Внезапная улыбка вкривь и вкось задергала Асины губы, рассеченные мелкими трещинками. Они были почти незаметны, эти трещинки, в сухой корочке, по запомнились от короткого прикосновения к ее губам. А когда наконец они растянулись в непривычной улыбке, в самом уголке, на нижней губе появилась капелька крови, которую она слизнула, торжествующе объявив:
— Застрелишь меня на месте, если не врал!
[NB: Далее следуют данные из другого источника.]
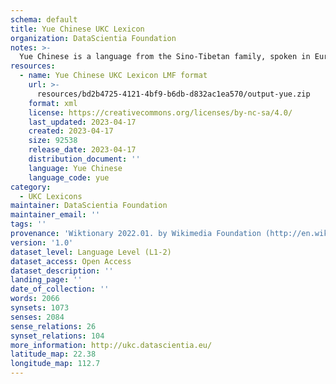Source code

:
 ```yaml
---
schema: default
title: Yue Chinese UKC Lexicon
organization: DataScientia Foundation
notes: >-
  Yue Chinese is a language from the Sino-Tibetan family, spoken in Eurasia. The UKC Lexicon of Yue Chinese is represented as a lexico-semantic network. It consists of words, word senses, synsets, as well as sense-level and synset-level relationships.
resources:
  - name: Yue Chinese UKC Lexicon LMF format
    url: >-
      resources/bd2b4725-4121-4bf9-b6db-d832ac1ea570/output-yue.zip
    format: xml
    license: https://creativecommons.org/licenses/by-nc-sa/4.0/
    last_updated: 2023-04-17
    created: 2023-04-17
    size: 92538
    release_date: 2023-04-17
    distribution_document: ''
    language: Yue Chinese
    language_code: yue
category:
  - UKC Lexicons
maintainer: DataScientia Foundation
maintainer_email: ''
tags: ''
provenance: 'Wiktionary 2022.01. by Wikimedia Foundation (http://en.wiktionary.org); CogNet 2.1 by Khuyagbaatar Batsuren, National University of Mongolia (http://cognet.ukc.disi.unitn.it); KinDiv: Kinship Diversity 1.0 by Temuulen Khishigsuren (http://ukc.disi.unitn.it/index.php/kinship/); UniMet: Universal Metonymy 1.0 by Temuulen Khishigsuren and Gábor Bella (http://ukc.disi.unitn.it/index.php/metonymy/); MorphyNet 2.0 by Gábor Bella and Khuyagbaatar Batsuren (http://ukc.disi.unitn.it/index.php/morphynet/); Princeton WordNet 2.1 by Princeton University (https://wordnet.princeton.edu)'
version: '1.0'
dataset_level: Language Level (L1-2)
dataset_access: Open Access
dataset_description: ''
landing_page: ''
date_of_collection: ''
words: 2066
synsets: 1073
senses: 2084
sense_relations: 26
synset_relations: 104
more_information: http://ukc.datascientia.eu/
latitude_map: 22.38
longitude_map: 112.7
---
```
— За что? Я не понимаю, как жил, пока не встретил тебя. Ася незвонко засмеялась. Сквозь ломкие хрипы ее смеющегося голоса донеслись несдержанные всплески чьих-то шагов.
— Уже идут.
— Кто?
— Они! Я аж двух позвала посмотреть на чучело, которое задумало отнять меня у комбата!
— Это я — чучело? — наконец спросил он, помолчав.
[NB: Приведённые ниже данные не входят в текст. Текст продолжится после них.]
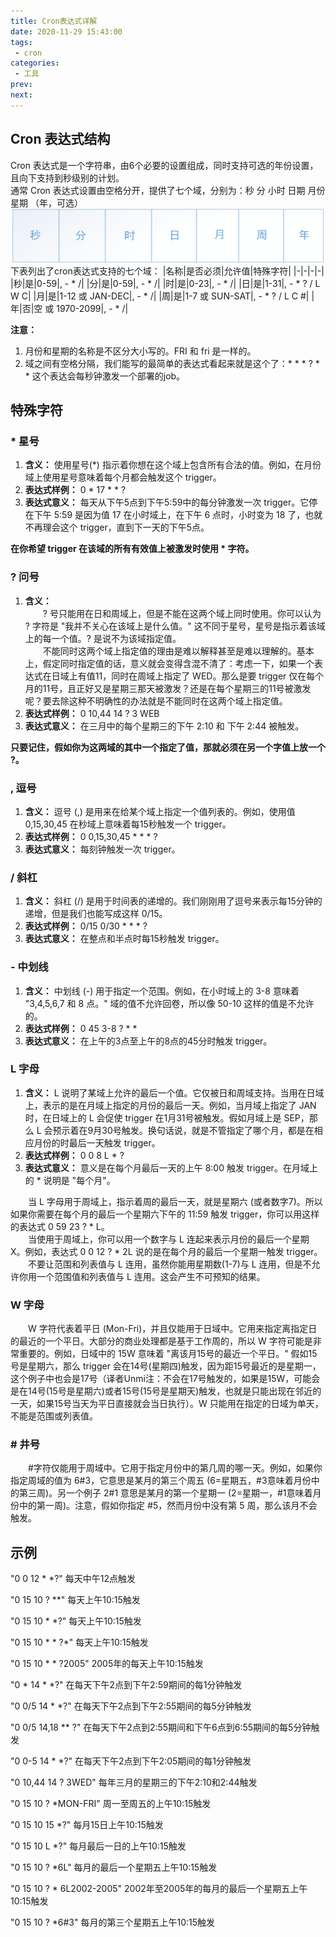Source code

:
```yaml
---
title: Cron表达式详解
date: 2020-11-29 15:43:00
tags:
 - cron
categories:
 - 工具
prev: 
next: 
---
```


## Cron 表达式结构
Cron 表达式是一个字符串，由6个必要的设置组成，同时支持可选的年份设置，且向下支持到秒级别的计划。  
通常 Cron 表达式设置由空格分开，提供了七个域，分别为：秒 分 小时 日期 月份 星期 （年，可选）  
![cron](/img/blogs/2020/11/cron1.png)  
下表列出了cron表达式支持的七个域：
|名称|是否必须|允许值|特殊字符|
|-|-|-|-|
|秒|是|0-59|, - * /|
|分|是|0-59|, - * /|
|时|是|0-23|, - * /|
|日|是|1-31|, - * ? / L W C|
|月|是|1-12 或 JAN-DEC|, - * /|
|周|是|1-7 或 SUN-SAT|, - * ? / L C #|
|年|否|空 或 1970-2099|, - * /|

**注意：**  
1. 月份和星期的名称是不区分大小写的。FRI 和 fri 是一样的。 
2. 域之间有空格分隔，我们能写的最简单的表达式看起来就是这个了：* * * ? * * 这个表达会每秒钟激发一个部署的job。 

## 特殊字符 
### * 星号 
1. **含义：** 使用星号(*) 指示着你想在这个域上包含所有合法的值。例如，在月份域上使用星号意味着每个月都会触发这个 trigger。
2. **表达式样例：** 0 * 17 * * ? 
3. **表达式意义：** 每天从下午5点到下午5:59中的每分钟激发一次 trigger。它停在下午 5:59 是因为值 17 在小时域上，在下午 6 点时，小时变为 18 了，也就不再理会这个 trigger，直到下一天的下午5点。
  
**在你希望 trigger 在该域的所有有效值上被激发时使用 * 字符。**

### ? 问号 
1. **含义：**  
&emsp;&emsp;? 号只能用在日和周域上，但是不能在这两个域上同时使用。你可以认为 ? 字符是 "我并不关心在该域上是什么值。" 这不同于星号，星号是指示着该域上的每一个值。? 是说不为该域指定值。  
&emsp;&emsp;不能同时这两个域上指定值的理由是难以解释甚至是难以理解的。基本上，假定同时指定值的话，意义就会变得含混不清了：考虑一下，如果一个表达式在日域上有值11，同时在周域上指定了 WED。那么是要 trigger 仅在每个月的11号，且正好又是星期三那天被激发？还是在每个星期三的11号被激发呢？要去除这种不明确性的办法就是不能同时在这两个域上指定值。 
1. **表达式样例：** 0 10,44 14 ? 3 WEB 
2. **表达式意义：** 在三月中的每个星期三的下午 2:10 和 下午 2:44 被触发。

**只要记住，假如你为这两域的其中一个指定了值，那就必须在另一个字值上放一个 ?。**   

### , 逗号 
1. **含义：** 逗号 (,) 是用来在给某个域上指定一个值列表的。例如，使用值 0,15,30,45 在秒域上意味着每15秒触发一个 trigger。 
2. **表达式样例：** 0 0,15,30,45 * * * ? 
3. **表达式意义：** 每刻钟触发一次 trigger。 

### / 斜杠 
1. **含义：** 斜杠 (/) 是用于时间表的递增的。我们刚刚用了逗号来表示每15分钟的递增，但是我们也能写成这样 0/15。  
2. **表达式样例：** 0/15 0/30 * * * ? 
3. **表达式意义：** 在整点和半点时每15秒触发 trigger。 
　　
### - 中划线 
1. **含义：** 中划线 (-) 用于指定一个范围。例如，在小时域上的 3-8 意味着 "3,4,5,6,7 和 8 点。"  域的值不允许回卷，所以像 50-10 这样的值是不允许的。  
2. **表达式样例：** 0 45 3-8 ? * * 
3. **表达式意义：** 在上午的3点至上午的8点的45分时触发 trigger。 
　　
### L 字母
1. **含义：** L 说明了某域上允许的最后一个值。它仅被日和周域支持。当用在日域上，表示的是在月域上指定的月份的最后一天。例如，当月域上指定了 JAN 时，在日域上的 L 会促使 trigger 在1月31号被触发。假如月域上是 SEP，那么 L 会预示着在9月30号触发。换句话说，就是不管指定了哪个月，都是在相应月份的时最后一天触发 trigger。   
2. **表达式样例：** 0 0 8 L * ?  
3. **表达式意义：** 意义是在每个月最后一天的上午 8:00 触发 trigger。在月域上的 * 说明是 "每个月"。  

&emsp;&emsp;当 L 字母用于周域上，指示着周的最后一天，就是星期六 (或者数字7)。所以如果你需要在每个月的最后一个星期六下午的 11:59 触发 trigger，你可以用这样的表达式 0 59 23 ? * L。  
&emsp;&emsp;当使用于周域上，你可以用一个数字与 L 连起来表示月份的最后一个星期 X。例如，表达式 0 0 12 ? * 2L 说的是在每个月的最后一个星期一触发 trigger。   
&emsp;&emsp;不要让范围和列表值与 L 连用，虽然你能用星期数(1-7)与 L 连用，但是不允许你用一个范围值和列表值与 L 连用。这会产生不可预知的结果。

### W 字母 
&emsp;&emsp;W 字符代表着平日 (Mon-Fri)，并且仅能用于日域中。它用来指定离指定日的最近的一个平日。大部分的商业处理都是基于工作周的，所以 W 字符可能是非常重要的。例如，日域中的 15W 意味着 "离该月15号的最近一个平日。" 假如15号是星期六，那么 trigger 会在14号(星期四)触发，因为距15号最近的是星期一，这个例子中也会是17号（译者Unmi注：不会在17号触发的，如果是15W，可能会是在14号(15号是星期六)或者15号(15号是星期天)触发，也就是只能出现在邻近的一天，如果15号当天为平日直接就会当日执行）。W 只能用在指定的日域为单天，不能是范围或列表值。 
### # 井号 
&emsp;&emsp;#字符仅能用于周域中。它用于指定月份中的第几周的哪一天。例如，如果你指定周域的值为 6#3，它意思是某月的第三个周五 (6=星期五，#3意味着月份中的第三周)。另一个例子 2#1 意思是某月的第一个星期一 (2=星期一，#1意味着月份中的第一周)。注意，假如你指定 #5，然而月份中没有第 5 周，那么该月不会触发。

## 示例
"0 0 12 * *?" 每天中午12点触发

"0 15 10 ? **" 每天上午10:15触发

"0 15 10 * *?" 每天上午10:15触发

"0 15 10 * * ?*" 每天上午10:15触发

"0 15 10 * * ?2005" 2005年的每天上午10:15触发

"0 * 14 * *?" 在每天下午2点到下午2:59期间的每1分钟触发

"0 0/5 14 * *?" 在每天下午2点到下午2:55期间的每5分钟触发

"0 0/5 14,18 ** ?" 在每天下午2点到2:55期间和下午6点到6:55期间的每5分钟触发

"0 0-5 14 * *?" 在每天下午2点到下午2:05期间的每1分钟触发

"0 10,44 14 ? 3WED" 每年三月的星期三的下午2:10和2:44触发

"0 15 10 ? *MON-FRI" 周一至周五的上午10:15触发

"0 15 10 15 *?" 每月15日上午10:15触发

"0 15 10 L *?" 每月最后一日的上午10:15触发

"0 15 10 ? *6L" 每月的最后一个星期五上午10:15触发

"0 15 10 ? * 6L2002-2005" 2002年至2005年的每月的最后一个星期五上午10:15触发

"0 15 10 ? *6#3" 每月的第三个星期五上午10:15触发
Шаги, чавкая и плеща, раздавались все ближе, и камыш тоже, кажется, приближался, шорох его подкатывал.
— Беги! — моляще просипела Ася, дернув его за руку.
— Хоть услышал, как ты смеешься, — сказал Зотов и отвернулся, а шум как отсекло, и Ася, подождав, обронила:
— Не они вроде.
И тут же гулкий бас послышался:
— А я ищу, кто это шепчется, а вон кто! Хотите стихи послушать? Хожу, объявляю. Колпаков будет концерт давать.
— Колпаков? — удивился, как ужаснулся, Зотов, будто бы при этом враз осип хуже Аси.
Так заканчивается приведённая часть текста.